'''

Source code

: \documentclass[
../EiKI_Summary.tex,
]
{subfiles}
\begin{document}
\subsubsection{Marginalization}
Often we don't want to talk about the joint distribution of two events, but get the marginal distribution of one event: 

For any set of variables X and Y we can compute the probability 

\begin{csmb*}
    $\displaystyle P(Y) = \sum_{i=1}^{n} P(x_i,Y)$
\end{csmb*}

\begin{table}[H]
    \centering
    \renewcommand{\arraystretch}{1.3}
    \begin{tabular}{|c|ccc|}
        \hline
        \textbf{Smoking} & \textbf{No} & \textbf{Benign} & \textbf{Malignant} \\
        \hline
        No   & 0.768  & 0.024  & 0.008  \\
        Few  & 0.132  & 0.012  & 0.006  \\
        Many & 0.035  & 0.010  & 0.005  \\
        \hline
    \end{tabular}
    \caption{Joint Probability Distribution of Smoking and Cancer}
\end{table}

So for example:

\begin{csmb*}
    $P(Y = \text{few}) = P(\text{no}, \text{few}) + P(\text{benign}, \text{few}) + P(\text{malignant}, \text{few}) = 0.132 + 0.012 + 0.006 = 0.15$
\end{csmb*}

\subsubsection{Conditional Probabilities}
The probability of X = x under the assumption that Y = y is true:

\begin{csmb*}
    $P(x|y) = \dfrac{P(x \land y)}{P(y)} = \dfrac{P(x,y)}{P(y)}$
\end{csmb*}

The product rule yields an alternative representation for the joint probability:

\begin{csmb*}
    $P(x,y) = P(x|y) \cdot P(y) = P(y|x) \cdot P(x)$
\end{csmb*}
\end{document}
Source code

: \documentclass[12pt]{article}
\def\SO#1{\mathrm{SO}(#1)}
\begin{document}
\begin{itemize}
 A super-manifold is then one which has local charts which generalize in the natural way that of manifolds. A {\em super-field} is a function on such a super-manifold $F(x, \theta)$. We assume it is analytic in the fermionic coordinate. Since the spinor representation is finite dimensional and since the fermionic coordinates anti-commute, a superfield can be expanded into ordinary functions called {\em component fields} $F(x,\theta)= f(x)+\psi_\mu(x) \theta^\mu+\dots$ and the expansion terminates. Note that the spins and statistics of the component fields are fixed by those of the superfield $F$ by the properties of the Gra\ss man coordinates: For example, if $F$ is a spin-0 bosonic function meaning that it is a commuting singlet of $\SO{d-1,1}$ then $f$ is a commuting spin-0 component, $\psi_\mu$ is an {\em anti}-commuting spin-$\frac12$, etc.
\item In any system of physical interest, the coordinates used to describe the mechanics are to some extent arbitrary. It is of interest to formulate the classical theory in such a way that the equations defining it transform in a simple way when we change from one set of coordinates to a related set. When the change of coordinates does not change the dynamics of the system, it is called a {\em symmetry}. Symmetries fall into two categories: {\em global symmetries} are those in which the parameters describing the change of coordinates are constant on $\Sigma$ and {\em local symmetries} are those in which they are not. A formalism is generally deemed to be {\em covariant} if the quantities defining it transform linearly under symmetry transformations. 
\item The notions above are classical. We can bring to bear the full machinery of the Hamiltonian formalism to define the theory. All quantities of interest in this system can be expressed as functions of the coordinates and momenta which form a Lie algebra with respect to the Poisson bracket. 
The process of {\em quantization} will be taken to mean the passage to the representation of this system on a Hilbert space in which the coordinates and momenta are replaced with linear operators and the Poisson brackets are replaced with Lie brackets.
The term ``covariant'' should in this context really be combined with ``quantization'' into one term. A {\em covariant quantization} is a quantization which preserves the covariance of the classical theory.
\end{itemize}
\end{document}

'''

EXERCISE:
Going line by line, copy the data above exactly.

RESULT:
Source code

: \documentclass[
../EiKI_Summary.tex,
]
{subfiles}
\begin{document}
\subsubsection{Marginalization}
Often we don't want to talk about the joint distribution of two events, but get the marginal distribution of one event: 

For any set of variables X and Y we can compute the probability 

\begin{csmb*}
    $\displaystyle P(Y) = \sum_{i=1}^{n} P(x_i,Y)$
\end{csmb*}

\begin{table}[H]
    \centering
    \renewcommand{\arraystretch}{1.3}
    \begin{tabular}{|c|ccc|}
        \hline
        \textbf{Smoking} & \textbf{No} & \textbf{Benign} & \textbf{Malignant} \\
        \hline
        No   & 0.768  & 0.024  & 0.008  \\
        Few  & 0.132  & 0.012  & 0.006  \\
        Many & 0.035  & 0.010  & 0.005  \\
        \hline
    \end{tabular}
    \caption{Joint Probability Distribution of Smoking and Cancer}
\end{table}

So for example:

\begin{csmb*}
    $P(Y = \text{few}) = P(\text{no}, \text{few}) + P(\text{benign}, \text{few}) + P(\text{malignant}, \text{few}) = 0.132 + 0.012 + 0.006 = 0.15$
\end{csmb*}

\subsubsection{Conditional Probabilities}
The probability of X = x under the assumption that Y = y is true:

\begin{csmb*}
    $P(x|y) = \dfrac{P(x \land y)}{P(y)} = \dfrac{P(x,y)}{P(y)}$
\end{csmb*}

The product rule yields an alternative representation for the joint probability:

\begin{csmb*}
    $P(x,y) = P(x|y) \cdot P(y) = P(y|x) \cdot P(x)$
\end{csmb*}
\end{document}
Source code

: \documentclass[12pt]{article}
\def\SO#1{\mathrm{SO}(#1)}
\begin{document}
\begin{itemize}
 A super-manifold is then one which has local charts which generalize in the natural way that of manifolds. A {\em super-field} is a function on such a super-manifold $F(x, \theta)$. We assume it is analytic in the fermionic coordinate. Since the spinor representation is finite dimensional and since the fermionic coordinates anti-commute, a superfield can be expanded into ordinary functions called {\em component fields} $F(x,\theta)= f(x)+\psi_\mu(x) \theta^\mu+\dots$ and the expansion terminates. Note that the spins and statistics of the component fields are fixed by those of the superfield $F$ by the properties of the Gra\ss man coordinates: For example, if $F$ is a spin-0 bosonic function meaning that it is a commuting singlet of $\SO{d-1,1}$ then $f$ is a commuting spin-0 component, $\psi_\mu$ is an {\em anti}-commuting spin-$\frac12$, etc.
\item In any system of physical interest, the coordinates used to describe the mechanics are to some extent arbitrary. It is of interest to formulate the classical theory in such a way that the equations defining it transform in a simple way when we change from one set of coordinates to a related set. When the change of coordinates does not change the dynamics of the system, it is called a {\em symmetry}. Symmetries fall into two categories: {\em global symmetries} are those in which the parameters describing the change of coordinates are constant on $\Sigma$ and {\em local symmetries} are those in which they are not. A formalism is generally deemed to be {\em covariant} if the quantities defining it transform linearly under symmetry transformations. 
\item The notions above are classical. We can bring to bear the full machinery of the Hamiltonian formalism to define the theory. All quantities of interest in this system can be expressed as functions of the coordinates and momenta which form a Lie algebra with respect to the Poisson bracket. 
The process of {\em quantization} will be taken to mean the passage to the representation of this system on a Hilbert space in which the coordinates and momenta are replaced with linear operators and the Poisson brackets are replaced with Lie brackets.
The term ``covariant'' should in this context really be combined with ``quantization'' into one term. A {\em covariant quantization} is a quantization which preserves the covariance of the classical theory.
\end{itemize}
\end{document}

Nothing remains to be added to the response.